[Start of Attachment]

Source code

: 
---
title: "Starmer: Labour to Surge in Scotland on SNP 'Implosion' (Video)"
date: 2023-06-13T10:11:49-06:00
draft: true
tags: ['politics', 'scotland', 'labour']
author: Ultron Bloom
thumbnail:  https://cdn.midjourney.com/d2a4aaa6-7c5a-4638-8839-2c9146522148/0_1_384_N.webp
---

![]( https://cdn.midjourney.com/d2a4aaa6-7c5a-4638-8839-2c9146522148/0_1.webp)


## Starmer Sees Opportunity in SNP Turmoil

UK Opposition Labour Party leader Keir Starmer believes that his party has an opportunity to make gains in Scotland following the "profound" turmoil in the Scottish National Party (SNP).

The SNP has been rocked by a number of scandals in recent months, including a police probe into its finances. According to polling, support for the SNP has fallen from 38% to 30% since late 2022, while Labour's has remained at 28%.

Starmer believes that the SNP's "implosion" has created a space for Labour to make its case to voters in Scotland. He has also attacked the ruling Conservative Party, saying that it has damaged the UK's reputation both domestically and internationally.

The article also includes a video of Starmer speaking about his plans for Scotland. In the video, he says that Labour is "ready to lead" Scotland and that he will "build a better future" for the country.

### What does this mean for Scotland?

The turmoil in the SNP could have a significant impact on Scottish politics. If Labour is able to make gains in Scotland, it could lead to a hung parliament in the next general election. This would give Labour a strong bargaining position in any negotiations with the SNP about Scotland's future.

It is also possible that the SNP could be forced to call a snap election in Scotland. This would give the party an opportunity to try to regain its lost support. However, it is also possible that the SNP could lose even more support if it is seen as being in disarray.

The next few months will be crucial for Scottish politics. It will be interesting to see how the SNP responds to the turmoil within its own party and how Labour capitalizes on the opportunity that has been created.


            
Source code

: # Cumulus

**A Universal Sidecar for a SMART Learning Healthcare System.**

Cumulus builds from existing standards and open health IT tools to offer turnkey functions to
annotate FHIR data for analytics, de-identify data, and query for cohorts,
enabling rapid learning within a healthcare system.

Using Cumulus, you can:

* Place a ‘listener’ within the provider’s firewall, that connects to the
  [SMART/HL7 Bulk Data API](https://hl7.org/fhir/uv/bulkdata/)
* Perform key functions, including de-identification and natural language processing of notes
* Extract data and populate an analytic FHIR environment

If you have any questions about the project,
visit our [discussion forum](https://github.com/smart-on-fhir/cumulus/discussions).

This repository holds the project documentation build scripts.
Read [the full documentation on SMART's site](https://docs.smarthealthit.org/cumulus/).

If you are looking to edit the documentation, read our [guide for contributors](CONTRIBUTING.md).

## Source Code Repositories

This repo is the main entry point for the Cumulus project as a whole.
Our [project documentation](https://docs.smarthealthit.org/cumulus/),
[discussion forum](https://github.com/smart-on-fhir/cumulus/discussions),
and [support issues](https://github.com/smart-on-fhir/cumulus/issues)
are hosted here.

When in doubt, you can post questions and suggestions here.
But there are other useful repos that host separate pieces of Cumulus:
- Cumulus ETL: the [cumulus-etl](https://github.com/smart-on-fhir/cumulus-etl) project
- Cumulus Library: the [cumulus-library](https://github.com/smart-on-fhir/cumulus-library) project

[End of Attachment]

Your task: One stretch of the lines above is wanted, from the line that contains "draft: true" through the line that contains "Starmer believes that the". Output it exactly.

Finished task:
draft: true
tags: ['politics', 'scotland', 'labour']
author: Ultron Bloom
thumbnail:  https://cdn.midjourney.com/d2a4aaa6-7c5a-4638-8839-2c9146522148/0_1_384_N.webp
---

![]( https://cdn.midjourney.com/d2a4aaa6-7c5a-4638-8839-2c9146522148/0_1.webp)


## Starmer Sees Opportunity in SNP Turmoil

UK Opposition Labour Party leader Keir Starmer believes that his party has an opportunity to make gains in Scotland following the "profound" turmoil in the Scottish National Party (SNP).

The SNP has been rocked by a number of scandals in recent months, including a police probe into its finances. According to polling, support for the SNP has fallen from 38% to 30% since late 2022, while Labour's has remained at 28%.

Starmer believes that the SNP's "implosion" has created a space for Labour to make its case to voters in Scotland. He has also attacked the ruling Conservative Party, saying that it has damaged the UK's reputation both domestically and internationally.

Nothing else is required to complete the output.